Once the pictures are removed, reproduce what is left of the data below exactly.

== SUPPLIED RECORDS ==

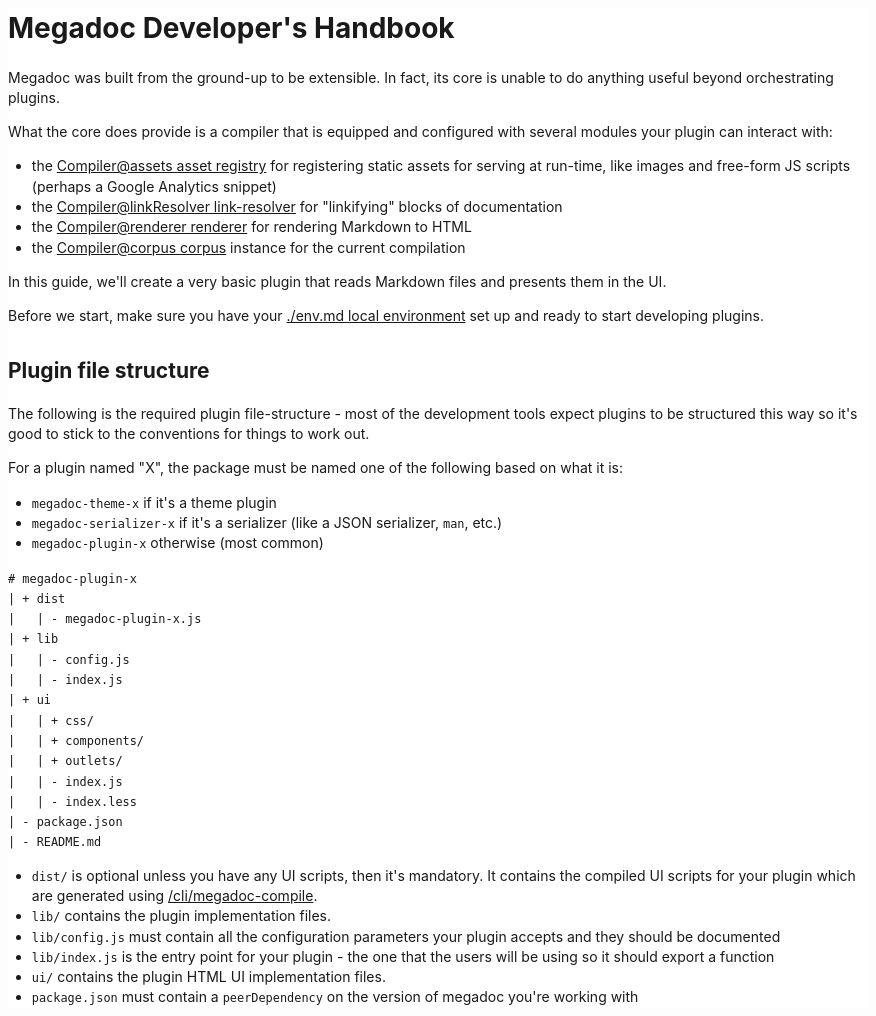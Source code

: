# Megadoc Developer's Handbook

Megadoc was built from the ground-up to be extensible. In fact, its core is
unable to do anything useful beyond orchestrating plugins.

What the core does provide is a compiler that is equipped and configured 
with several modules your plugin can interact with:

- the [Compiler@assets asset registry](/lib/Compiler.js#L75) for registering static assets for serving at run-time, like images and free-form JS scripts (perhaps a Google Analytics snippet)
- the [Compiler@linkResolver link-resolver](/lib/Compiler.js#L98) for "linkifying" blocks of documentation
- the [Compiler@renderer renderer](/lib/Compiler.js#L108) for rendering Markdown to HTML
- the [Compiler@corpus corpus](/lib/Compiler.js#L90) instance for the current compilation

In this guide, we'll create a very basic plugin that reads Markdown files and
presents them in the UI.

Before we start, make sure you have your [./env.md local environment](./env.md) set up 
and ready to start developing plugins.

## Plugin file structure

The following is the required plugin file-structure - most of the development
tools expect plugins to be structured this way so it's good to stick to the
conventions for things to work out.

For a plugin named "X", the package must be named one of the following based on
what it is:

- `megadoc-theme-x` if it's a theme plugin
- `megadoc-serializer-x` if it's a serializer (like a JSON serializer, `man`, etc.)
- `megadoc-plugin-x` otherwise (most common)

```shell
# megadoc-plugin-x
| + dist
|   | - megadoc-plugin-x.js
| + lib
|   | - config.js
|   | - index.js
| + ui
|   | + css/
|   | + components/
|   | + outlets/
|   | - index.js
|   | - index.less
| - package.json
| - README.md
```

- `dist/` is optional unless you have any UI scripts, then it's mandatory. It
  contains the compiled UI scripts for your plugin which are generated using
  [/cli/megadoc-compile](/cli/megadoc-compile).
- `lib/` contains the plugin implementation files.
- `lib/config.js` must contain all the configuration parameters your plugin accepts and they should be documented
- `lib/index.js` is the entry point for your plugin - the one that the users will be using so it should export a function
- `ui/` contains the plugin HTML UI implementation files.
- `package.json` must contain a `peerDependency` on the version of megadoc you're working with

===

- **RESPONSE**:
Source code

:# Megadoc Developer's Handbook

Megadoc was built from the ground-up to be extensible. In fact, its core is
unable to do anything useful beyond orchestrating plugins.

What the core does provide is a compiler that is equipped and configured 
with several modules your plugin can interact with:

- the [Compiler@assets asset registry](/lib/Compiler.js#L75) for registering static assets for serving at run-time, like images and free-form JS scripts (perhaps a Google Analytics snippet)
- the [Compiler@linkResolver link-resolver](/lib/Compiler.js#L98) for "linkifying" blocks of documentation
- the [Compiler@renderer renderer](/lib/Compiler.js#L108) for rendering Markdown to HTML
- the [Compiler@corpus corpus](/lib/Compiler.js#L90) instance for the current compilation

In this guide, we'll create a very basic plugin that reads Markdown files and
presents them in the UI.

Before we start, make sure you have your [./env.md local environment](./env.md) set up 
and ready to start developing plugins.

## Plugin file structure

The following is the required plugin file-structure - most of the development
tools expect plugins to be structured this way so it's good to stick to the
conventions for things to work out.

For a plugin named "X", the package must be named one of the following based on
what it is:

- `megadoc-theme-x` if it's a theme plugin
- `megadoc-serializer-x` if it's a serializer (like a JSON serializer, `man`, etc.)
- `megadoc-plugin-x` otherwise (most common)

```shell
# megadoc-plugin-x
| + dist
|   | - megadoc-plugin-x.js
| + lib
|   | - config.js
|   | - index.js
| + ui
|   | + css/
|   | + components/
|   | + outlets/
|   | - index.js
|   | - index.less
| - package.json
| - README.md
```

- `dist/` is optional unless you have any UI scripts, then it's mandatory. It
  contains the compiled UI scripts for your plugin which are generated using
  [/cli/megadoc-compile](/cli/megadoc-compile).
- `lib/` contains the plugin implementation files.
- `lib/config.js` must contain all the configuration parameters your plugin accepts and they should be documented
- `lib/index.js` is the entry point for your plugin - the one that the users will be using so it should export a function
- `ui/` contains the plugin HTML UI implementation files.
- `package.json` must contain a `peerDependency` on the version of megadoc you're working with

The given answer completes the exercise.